When I compiled following the tutorial using the v100 machine.

cd lammps
mkdir build-ampere
cd build-ampere
cmake \
    -D CMAKE_BUILD_TYPE=Release \
    -D CMAKE_INSTALL_PREFIX=$(pwd) \
    -D CMAKE_CXX_STANDARD=17 \
    -D CMAKE_CXX_STANDARD_REQUIRED=ON \
    -D BUILD_MPI=ON \
    -D BUILD_SHARED_LIBS=ON \
    -D PKG_KOKKOS=ON \
    -D Kokkos_ENABLE_CUDA=ON \
    -D CMAKE_CXX_COMPILER=$(pwd)/../lib/kokkos/bin/nvcc_wrapper \
    -D Kokkos_ARCH_AMDAVX=ON \
    -D Kokkos_ARCH_AMPERE100=ON \
    -D CMAKE_PREFIX_PATH=$(pwd)/../../libtorch-gpu \
    -D PKG_ML-MACE=ON \
    ../cmake
make -j 10
make install

But when i use lammps. error happened.
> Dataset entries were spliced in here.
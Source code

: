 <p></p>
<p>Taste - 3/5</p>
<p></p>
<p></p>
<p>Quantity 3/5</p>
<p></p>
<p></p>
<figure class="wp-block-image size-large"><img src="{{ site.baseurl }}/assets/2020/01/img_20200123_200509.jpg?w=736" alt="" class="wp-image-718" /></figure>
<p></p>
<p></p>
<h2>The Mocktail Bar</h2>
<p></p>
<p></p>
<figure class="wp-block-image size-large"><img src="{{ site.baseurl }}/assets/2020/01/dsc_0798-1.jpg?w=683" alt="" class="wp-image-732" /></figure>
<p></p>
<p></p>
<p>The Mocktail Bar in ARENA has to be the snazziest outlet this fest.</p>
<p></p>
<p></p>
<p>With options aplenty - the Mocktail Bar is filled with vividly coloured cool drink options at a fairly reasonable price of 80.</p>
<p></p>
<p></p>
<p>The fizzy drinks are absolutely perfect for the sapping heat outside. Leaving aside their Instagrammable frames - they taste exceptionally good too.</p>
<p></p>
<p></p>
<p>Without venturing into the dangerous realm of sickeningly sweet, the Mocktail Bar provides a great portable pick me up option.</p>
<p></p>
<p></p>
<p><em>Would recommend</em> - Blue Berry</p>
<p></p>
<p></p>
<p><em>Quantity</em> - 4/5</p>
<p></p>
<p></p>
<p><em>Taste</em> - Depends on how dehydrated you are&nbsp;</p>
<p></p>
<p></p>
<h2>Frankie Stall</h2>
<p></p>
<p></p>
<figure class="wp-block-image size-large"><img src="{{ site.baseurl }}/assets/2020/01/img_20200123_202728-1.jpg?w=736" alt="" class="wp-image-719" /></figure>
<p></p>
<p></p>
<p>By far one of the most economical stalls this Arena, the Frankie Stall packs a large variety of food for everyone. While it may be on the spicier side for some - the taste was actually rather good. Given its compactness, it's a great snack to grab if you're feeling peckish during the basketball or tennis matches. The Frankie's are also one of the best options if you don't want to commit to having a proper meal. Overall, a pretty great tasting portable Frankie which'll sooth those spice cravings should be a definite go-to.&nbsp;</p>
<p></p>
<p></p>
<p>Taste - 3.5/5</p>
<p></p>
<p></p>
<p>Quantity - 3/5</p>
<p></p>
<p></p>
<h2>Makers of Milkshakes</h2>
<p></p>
Kokkos::Cuda::initialize ERROR: likely mismatch of architecture and i found some issues. https://github.com/kokkos/kokkos/issues/6565 and i rewrite this command

cd lammps
mkdir build-4090
cd build-4090/
cmake \
    -D CMAKE_BUILD_TYPE=Release \
    -D CMAKE_INSTALL_PREFIX=$(pwd) \
    -D CMAKE_CXX_STANDARD=17 \
    -D CMAKE_CXX_STANDARD_REQUIRED=ON \
    -D BUILD_MPI=ON \
    -D BUILD_SHARED_LIBS=ON \
    -D PKG_KOKKOS=ON \
    -D Kokkos_ENABLE_CUDA=ON \
    -D CMAKE_CXX_COMPILER=$(pwd)/../lib/kokkos/bin/nvcc_wrapper \
    -D CMAKE_PREFIX_PATH=$(pwd)/../../libtorch-gpu \
    -D PKG_ML-MACE=ON \
    ../cmake

make -j 20
make install

then i rename lmp file to lmp_4090, and add environmental variables export PATH=$PATH:/root/lammps/build-4090 i run lmp_4090 -k on g 1 -sf kk -in deform.in and it's successful. i think we should take into account the existence of this situation

wcwitt commented 6 days ago

It looks like things worked after you removed these architecture-related lines.
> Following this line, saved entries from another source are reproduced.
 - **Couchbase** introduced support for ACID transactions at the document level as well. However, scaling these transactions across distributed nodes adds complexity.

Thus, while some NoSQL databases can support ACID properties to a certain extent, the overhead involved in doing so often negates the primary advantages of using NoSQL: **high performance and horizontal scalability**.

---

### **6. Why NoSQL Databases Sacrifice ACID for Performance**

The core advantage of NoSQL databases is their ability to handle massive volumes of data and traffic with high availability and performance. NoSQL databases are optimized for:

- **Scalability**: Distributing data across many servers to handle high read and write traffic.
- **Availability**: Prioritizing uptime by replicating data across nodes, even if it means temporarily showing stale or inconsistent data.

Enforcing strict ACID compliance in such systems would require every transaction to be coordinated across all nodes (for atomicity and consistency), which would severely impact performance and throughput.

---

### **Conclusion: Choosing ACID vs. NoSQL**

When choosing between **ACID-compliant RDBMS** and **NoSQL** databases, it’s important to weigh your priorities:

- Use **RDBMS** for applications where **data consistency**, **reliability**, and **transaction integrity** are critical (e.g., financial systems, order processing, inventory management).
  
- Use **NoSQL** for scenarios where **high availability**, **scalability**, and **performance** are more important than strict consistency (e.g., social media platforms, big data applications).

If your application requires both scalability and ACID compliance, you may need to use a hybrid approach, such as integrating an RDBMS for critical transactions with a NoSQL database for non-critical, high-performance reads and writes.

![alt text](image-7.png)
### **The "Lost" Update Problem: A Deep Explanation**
    -D Kokkos_ARCH_AMDAVX=ON \
    -D Kokkos_ARCH_AMPERE100=ON \

That's normal and expected - see these LAMMPS Kokkos docs for more details: https://docs.lammps.org/Build_extras.html#kokkos. The only thing that's potentially surprising is that you didn't need to provide your architecture to Kokkos, but probably Kokkos was able to auto-detect.

Can you explain what you are suggesting in more detail?

stargolike commented 5 days ago

It looks like things worked after you removed these architecture-related lines.

    -D Kokkos_ARCH_AMDAVX=ON \
    -D Kokkos_ARCH_AMPERE100=ON \

That's normal and expected - see these LAMMPS Kokkos docs for more details: https://docs.lammps.org/Build_extras.html#kokkos. The only thing that's potentially surprising is that you didn't need to provide your architecture to Kokkos, but probably Kokkos was able to auto-detect.

Can you explain what you are suggesting in more detail?

sry, I didn't express my suggestion very well. I think we should improve the tutorials on the web, taking into account the actual application scenarios to public.

wcwitt commented 5 days ago

The installation docs now say this

These instructions are for Cambridge-relevant machines and should be adapted as needed. In particular, take note of the architecture settings listed in the LAMMPS-Kokkos documentation (https://docs.lammps.org/Build_extras.html#kokkos).

The first sentence was there already, but I added the second. Do you think that is good enough?

stargolike commented 5 days ago

安装文档现在是这样说的

这些说明适用于剑桥相关机器,应根据需要进行调整。特别要注意 LAMMPS-Kokkos 文档 (https://docs.lammps.org/Build_extras.html#kokkos) 中列出的体系结构设置。

第一句话已经在那里了,但我添加了第二句话。你认为这足够好吗?

tks, dear developer, im happy that I can be of help.